**DIRECTIONS:** Reproduce exactly, and solely, the lines running from the top of the data below through the line with "- [배열 메서드](#배열-메서드)", both inclusive. Omit pictures.

(Document images with source code)
______

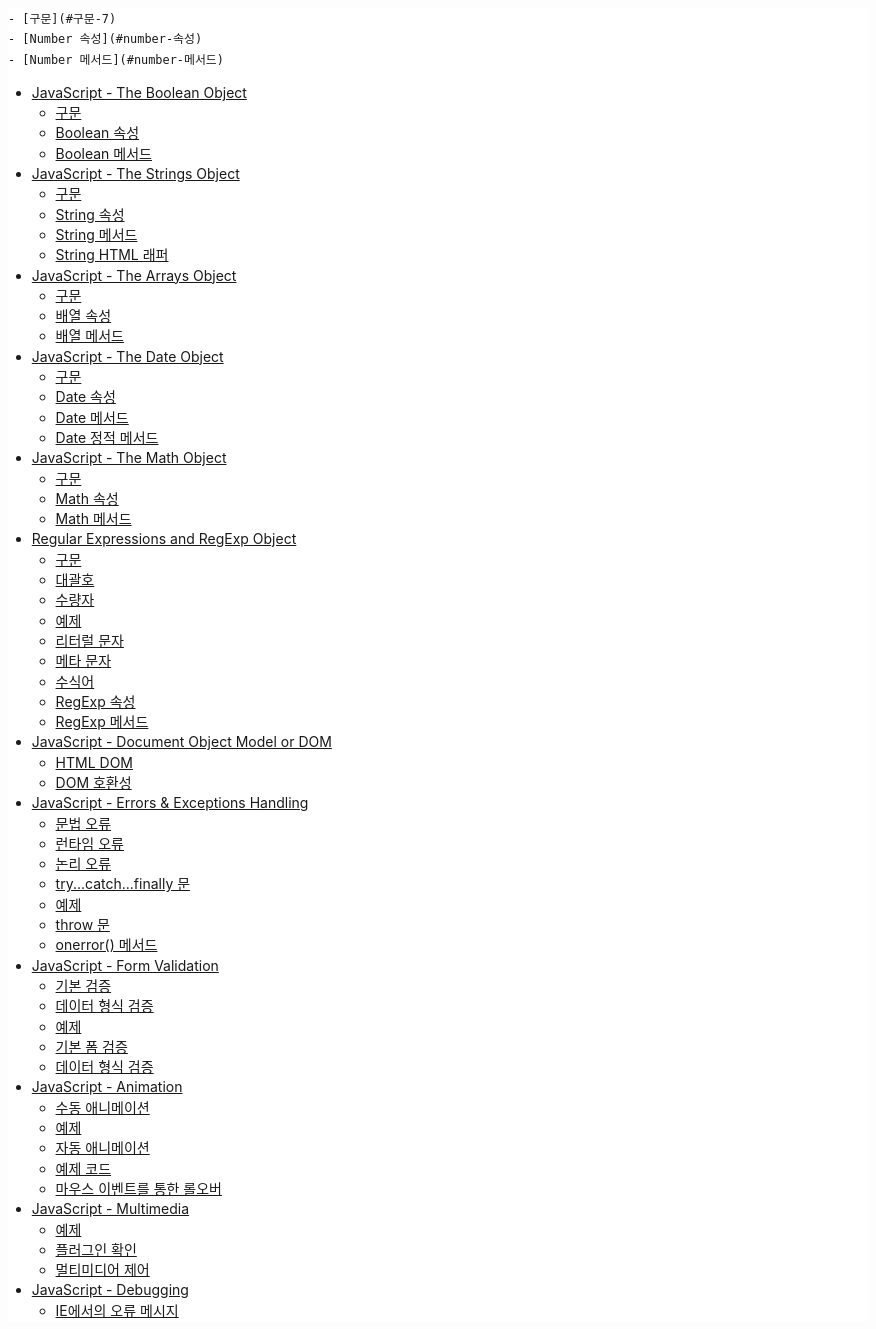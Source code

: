     - [구문](#구문-7)
    - [Number 속성](#number-속성)
    - [Number 메서드](#number-메서드)
  - [JavaScript - The Boolean Object](#javascript---the-boolean-object)
    - [구문](#구문-8)
    - [Boolean 속성](#boolean-속성)
    - [Boolean 메서드](#boolean-메서드)
  - [JavaScript - The Strings Object](#javascript---the-strings-object)
    - [구문](#구문-9)
    - [String 속성](#string-속성)
    - [String 메서드](#string-메서드)
    - [String HTML 래퍼](#string-html-래퍼)
  - [JavaScript - The Arrays Object](#javascript---the-arrays-object)
    - [구문](#구문-10)
    - [배열 속성](#배열-속성)
    - [배열 메서드](#배열-메서드)
  - [JavaScript - The Date Object](#javascript---the-date-object)
    - [구문](#구문-11)
    - [Date 속성](#date-속성)
    - [Date 메서드](#date-메서드)
    - [Date 정적 메서드](#date-정적-메서드)
  - [JavaScript - The Math Object](#javascript---the-math-object)
    - [구문](#구문-12)
    - [Math 속성](#math-속성)
    - [Math 메서드](#math-메서드)
  - [Regular Expressions and RegExp Object](#regular-expressions-and-regexp-object)
    - [구문](#구문-13)
    - [대괄호](#대괄호)
    - [수량자](#수량자)
    - [예제](#예제-31)
    - [리터럴 문자](#리터럴-문자)
    - [메타 문자](#메타-문자)
    - [수식어](#수식어)
    - [RegExp 속성](#regexp-속성)
    - [RegExp 메서드](#regexp-메서드)
  - [JavaScript - Document Object Model or DOM](#javascript---document-object-model-or-dom)
    - [HTML DOM](#html-dom)
    - [DOM 호환성](#dom-호환성)
  - [JavaScript - Errors \& Exceptions Handling](#javascript---errors--exceptions-handling)
    - [문법 오류](#문법-오류)
    - [런타임 오류](#런타임-오류)
    - [논리 오류](#논리-오류)
    - [try...catch...finally 문](#trycatchfinally-문)
    - [예제](#예제-32)
    - [throw 문](#throw-문)
    - [onerror() 메서드](#onerror-메서드)
  - [JavaScript - Form Validation](#javascript---form-validation)
    - [기본 검증](#기본-검증)
    - [데이터 형식 검증](#데이터-형식-검증)
    - [예제](#예제-33)
    - [기본 폼 검증](#기본-폼-검증)
    - [데이터 형식 검증](#데이터-형식-검증-1)
  - [JavaScript - Animation](#javascript---animation)
    - [수동 애니메이션](#수동-애니메이션)
    - [예제](#예제-34)
    - [자동 애니메이션](#자동-애니메이션)
    - [예제 코드](#예제-코드)
    - [마우스 이벤트를 통한 롤오버](#마우스-이벤트를-통한-롤오버)
  - [JavaScript - Multimedia](#javascript---multimedia)
    - [예제](#예제-35)
    - [플러그인 확인](#플러그인-확인)
    - [멀티미디어 제어](#멀티미디어-제어)
  - [JavaScript - Debugging](#javascript---debugging)
    - [IE에서의 오류 메시지](#ie에서의-오류-메시지)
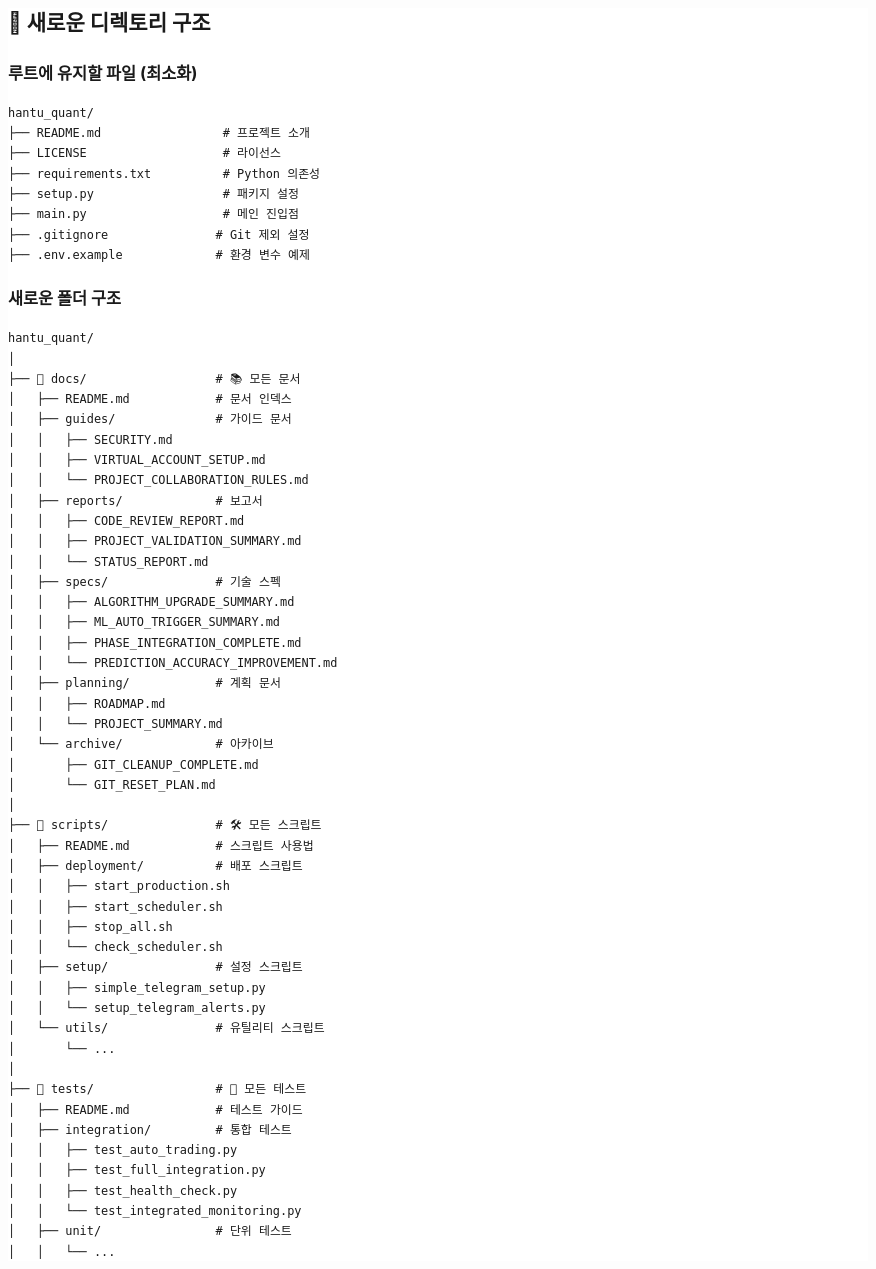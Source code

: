 
## 🎯 새로운 디렉토리 구조

### 루트에 유지할 파일 (최소화)
```
hantu_quant/
├── README.md                 # 프로젝트 소개
├── LICENSE                   # 라이선스
├── requirements.txt          # Python 의존성
├── setup.py                  # 패키지 설정
├── main.py                   # 메인 진입점
├── .gitignore               # Git 제외 설정
├── .env.example             # 환경 변수 예제
```

### 새로운 폴더 구조
```
hantu_quant/
│
├── 📁 docs/                  # 📚 모든 문서
│   ├── README.md            # 문서 인덱스
│   ├── guides/              # 가이드 문서
│   │   ├── SECURITY.md
│   │   ├── VIRTUAL_ACCOUNT_SETUP.md
│   │   └── PROJECT_COLLABORATION_RULES.md
│   ├── reports/             # 보고서
│   │   ├── CODE_REVIEW_REPORT.md
│   │   ├── PROJECT_VALIDATION_SUMMARY.md
│   │   └── STATUS_REPORT.md
│   ├── specs/               # 기술 스펙
│   │   ├── ALGORITHM_UPGRADE_SUMMARY.md
│   │   ├── ML_AUTO_TRIGGER_SUMMARY.md
│   │   ├── PHASE_INTEGRATION_COMPLETE.md
│   │   └── PREDICTION_ACCURACY_IMPROVEMENT.md
│   ├── planning/            # 계획 문서
│   │   ├── ROADMAP.md
│   │   └── PROJECT_SUMMARY.md
│   └── archive/             # 아카이브
│       ├── GIT_CLEANUP_COMPLETE.md
│       └── GIT_RESET_PLAN.md
│
├── 📁 scripts/               # 🛠️ 모든 스크립트
│   ├── README.md            # 스크립트 사용법
│   ├── deployment/          # 배포 스크립트
│   │   ├── start_production.sh
│   │   ├── start_scheduler.sh
│   │   ├── stop_all.sh
│   │   └── check_scheduler.sh
│   ├── setup/               # 설정 스크립트
│   │   ├── simple_telegram_setup.py
│   │   └── setup_telegram_alerts.py
│   └── utils/               # 유틸리티 스크립트
│       └── ...
│
├── 📁 tests/                 # 🧪 모든 테스트
│   ├── README.md            # 테스트 가이드
│   ├── integration/         # 통합 테스트
│   │   ├── test_auto_trading.py
│   │   ├── test_full_integration.py
│   │   ├── test_health_check.py
│   │   └── test_integrated_monitoring.py
│   ├── unit/                # 단위 테스트
│   │   └── ...
```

______

**RESPONSE AREA:**
Source code

:     - [구문](#구문-7)
    - [Number 속성](#number-속성)
    - [Number 메서드](#number-메서드)
  - [JavaScript - The Boolean Object](#javascript---the-boolean-object)
    - [구문](#구문-8)
    - [Boolean 속성](#boolean-속성)
    - [Boolean 메서드](#boolean-메서드)
  - [JavaScript - The Strings Object](#javascript---the-strings-object)
    - [구문](#구문-9)
    - [String 속성](#string-속성)
    - [String 메서드](#string-메서드)
    - [String HTML 래퍼](#string-html-래퍼)
  - [JavaScript - The Arrays Object](#javascript---the-arrays-object)
    - [구문](#구문-10)
    - [배열 속성](#배열-속성)
    - [배열 메서드](#배열-메서드)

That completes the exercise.